Here’s an example of how one can setup a typical microservices deployment with Terraform, and then replicate it across environments in AWS:

  1. Set up the management VPC, security groups and IAM roles, which automatically get written to S3.
  2. Set up management tools (such as Jenkins, Prometheus and Grafana and Security modules). These new objects get written to S3.
  3. Set up the environment VPC, security groups and subnets (with peering to the management VPC) — this environment will depend on the Terragrunt parameters, such as environment names and IP ranges.
  4. Using the “terraform_remote_state” rule, we can read the remote state and set up instances of EC2, RDS, Cassandra, Kubernetes or any other object that are based on the stored resources (VPCs, subnets, iam roles to name a few) that were written to S3.
  5. Set up a kubernetes cluster for the applications based on the database IPs that were written to S3.

Use case — Cassandra and Packer Terraform

To demonstrate our use of Terraform, I have published an example of Cassandra terraform usage.

A repository with Terragrunt and Terraform code is live here: https://github.com/paxos-bankchain/terraform-examples

In this example, we set up three Cassandra nodes in a private VPC and subnet, as well as a bastion host to allow SSHing into them. Our Terraform code builds an AMI using packer, creates the cassandra using the AMI it created, and then sets the Cassandra boxe’s IPs and other settings in the cassandra nodes for the cluster to come up.

At a high level, by going to the terraform-examples/terragrunt/test directory and running Terragrunt apply-all, a cassandra cluster will be set up in a private VPC along with a bastion host.

This code demonstrates the following key capabilities Terragrunt has:

  • The backend is set to S3 with connection details specified in Terragrunt.
  • Variables are passed in from Terragrunt.
  • Packer build — this section creates an AMI image based on a hash of changes (if nothing has changed, don’t create a new AMI).
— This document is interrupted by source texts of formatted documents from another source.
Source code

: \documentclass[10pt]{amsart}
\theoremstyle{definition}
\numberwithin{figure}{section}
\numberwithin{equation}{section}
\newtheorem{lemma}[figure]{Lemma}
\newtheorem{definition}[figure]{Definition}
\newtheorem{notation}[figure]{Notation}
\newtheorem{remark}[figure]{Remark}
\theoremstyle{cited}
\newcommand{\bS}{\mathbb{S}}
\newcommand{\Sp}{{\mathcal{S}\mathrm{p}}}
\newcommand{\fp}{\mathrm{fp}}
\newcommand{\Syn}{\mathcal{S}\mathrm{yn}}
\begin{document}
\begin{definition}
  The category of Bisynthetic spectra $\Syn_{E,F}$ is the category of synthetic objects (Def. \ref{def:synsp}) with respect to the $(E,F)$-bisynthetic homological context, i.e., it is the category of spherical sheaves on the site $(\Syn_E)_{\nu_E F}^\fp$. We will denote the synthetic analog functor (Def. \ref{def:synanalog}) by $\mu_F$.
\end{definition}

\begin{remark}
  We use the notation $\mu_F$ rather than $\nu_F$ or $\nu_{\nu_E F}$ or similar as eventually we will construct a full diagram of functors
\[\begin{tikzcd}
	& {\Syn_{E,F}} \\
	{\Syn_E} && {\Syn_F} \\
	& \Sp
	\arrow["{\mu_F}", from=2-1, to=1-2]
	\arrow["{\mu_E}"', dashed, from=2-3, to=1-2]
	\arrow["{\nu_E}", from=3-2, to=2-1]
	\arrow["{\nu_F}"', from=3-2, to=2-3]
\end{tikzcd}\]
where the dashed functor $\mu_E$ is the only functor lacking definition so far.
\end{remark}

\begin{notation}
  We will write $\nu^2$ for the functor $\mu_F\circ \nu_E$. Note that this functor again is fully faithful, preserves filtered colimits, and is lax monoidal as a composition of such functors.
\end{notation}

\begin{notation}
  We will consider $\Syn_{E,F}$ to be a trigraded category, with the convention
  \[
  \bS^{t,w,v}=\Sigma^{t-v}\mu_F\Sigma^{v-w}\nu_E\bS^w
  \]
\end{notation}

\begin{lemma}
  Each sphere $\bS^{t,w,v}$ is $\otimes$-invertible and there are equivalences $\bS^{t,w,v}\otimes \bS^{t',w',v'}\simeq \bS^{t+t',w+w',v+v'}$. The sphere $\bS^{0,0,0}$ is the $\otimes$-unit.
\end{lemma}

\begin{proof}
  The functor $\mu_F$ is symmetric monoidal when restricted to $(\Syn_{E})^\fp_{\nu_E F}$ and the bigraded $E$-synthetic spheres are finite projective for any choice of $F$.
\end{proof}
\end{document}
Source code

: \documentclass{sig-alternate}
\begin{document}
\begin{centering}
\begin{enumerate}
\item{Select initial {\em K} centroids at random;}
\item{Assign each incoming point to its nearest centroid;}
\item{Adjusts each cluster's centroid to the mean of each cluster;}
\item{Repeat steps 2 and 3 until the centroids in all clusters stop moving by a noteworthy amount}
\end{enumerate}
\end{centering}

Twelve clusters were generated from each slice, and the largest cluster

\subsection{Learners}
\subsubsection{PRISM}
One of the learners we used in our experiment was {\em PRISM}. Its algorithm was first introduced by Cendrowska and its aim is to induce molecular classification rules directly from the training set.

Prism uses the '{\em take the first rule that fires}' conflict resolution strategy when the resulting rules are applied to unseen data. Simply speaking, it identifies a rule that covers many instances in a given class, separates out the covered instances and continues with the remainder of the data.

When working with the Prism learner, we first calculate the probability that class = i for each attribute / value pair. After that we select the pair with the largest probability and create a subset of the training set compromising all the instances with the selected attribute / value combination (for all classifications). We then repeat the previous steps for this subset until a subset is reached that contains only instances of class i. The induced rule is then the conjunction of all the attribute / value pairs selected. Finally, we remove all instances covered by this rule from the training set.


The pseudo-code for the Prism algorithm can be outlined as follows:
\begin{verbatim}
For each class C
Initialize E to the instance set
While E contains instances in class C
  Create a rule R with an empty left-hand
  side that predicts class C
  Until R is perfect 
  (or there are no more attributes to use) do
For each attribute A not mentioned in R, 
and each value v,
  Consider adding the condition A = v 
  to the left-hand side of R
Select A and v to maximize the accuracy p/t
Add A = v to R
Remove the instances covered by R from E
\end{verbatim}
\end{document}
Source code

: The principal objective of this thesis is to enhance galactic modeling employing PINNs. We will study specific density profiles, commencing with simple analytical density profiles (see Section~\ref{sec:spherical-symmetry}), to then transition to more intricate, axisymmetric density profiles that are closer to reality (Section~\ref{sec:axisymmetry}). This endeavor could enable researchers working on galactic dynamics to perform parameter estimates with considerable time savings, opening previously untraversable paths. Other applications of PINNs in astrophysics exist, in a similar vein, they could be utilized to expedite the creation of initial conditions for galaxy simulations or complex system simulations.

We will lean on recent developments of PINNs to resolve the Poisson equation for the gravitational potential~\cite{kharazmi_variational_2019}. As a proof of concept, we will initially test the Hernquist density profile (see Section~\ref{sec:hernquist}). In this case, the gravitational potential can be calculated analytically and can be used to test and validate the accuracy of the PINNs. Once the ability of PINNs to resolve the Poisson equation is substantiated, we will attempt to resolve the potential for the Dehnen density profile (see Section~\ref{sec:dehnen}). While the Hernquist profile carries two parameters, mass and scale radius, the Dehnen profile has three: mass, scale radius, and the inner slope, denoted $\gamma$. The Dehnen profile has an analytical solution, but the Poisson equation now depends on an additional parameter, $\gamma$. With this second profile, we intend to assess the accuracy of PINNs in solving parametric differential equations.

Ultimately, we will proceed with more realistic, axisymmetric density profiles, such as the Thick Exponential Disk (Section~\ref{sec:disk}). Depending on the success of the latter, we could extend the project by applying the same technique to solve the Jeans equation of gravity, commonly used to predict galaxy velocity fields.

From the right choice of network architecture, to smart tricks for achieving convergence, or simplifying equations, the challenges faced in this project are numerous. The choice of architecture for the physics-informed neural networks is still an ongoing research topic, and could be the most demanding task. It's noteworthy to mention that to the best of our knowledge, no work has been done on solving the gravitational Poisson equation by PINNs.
Packer builds are defined in image.json
  • ENI — network interface object is created to allow IPs to be consistent and known during and across instance creations.
  • Creating EC2 instances as Cassandra nodes
  • Running custom config (IPs, etc.) with user_data once an instance is created.

We have found that this combination of steps works very well and allows us to replicate the same logic to most other types of applications (Kafka, Zookeeper and Nginx to name a few).

Summary

Terraform has many provisioners that allow you to address all aspects of your environment setup and customization.

We set up various objects in a staggered manner and run Terraform code via Terragrunt to set up management, VPCs, IAM roles, Security Groups and application hosts. Terraform state is backed by S3.

Terraform comes with its own set of challenges: often, one has to think creatively about how to create a form that sets up a specific system. Using the “null_resource” wildcard allows you to define any custom action that is not officially supported, which we had to rely on significantly.

When developing in Terraform, it is recommended to first perform the actual installation on a bare EC2 instance, and then re-create the same steps in Packer for image, Chef for certain applications and recipes, bash for configuration (“user_data”), and Terraform to setup the IAM, VPC and Hosts.

Running Terraform allows for absolute visibility into our systems and for the ability to replicate and reproduce environments; due to these important benefits, we choose to use Terraform to set up our environments at Paxos.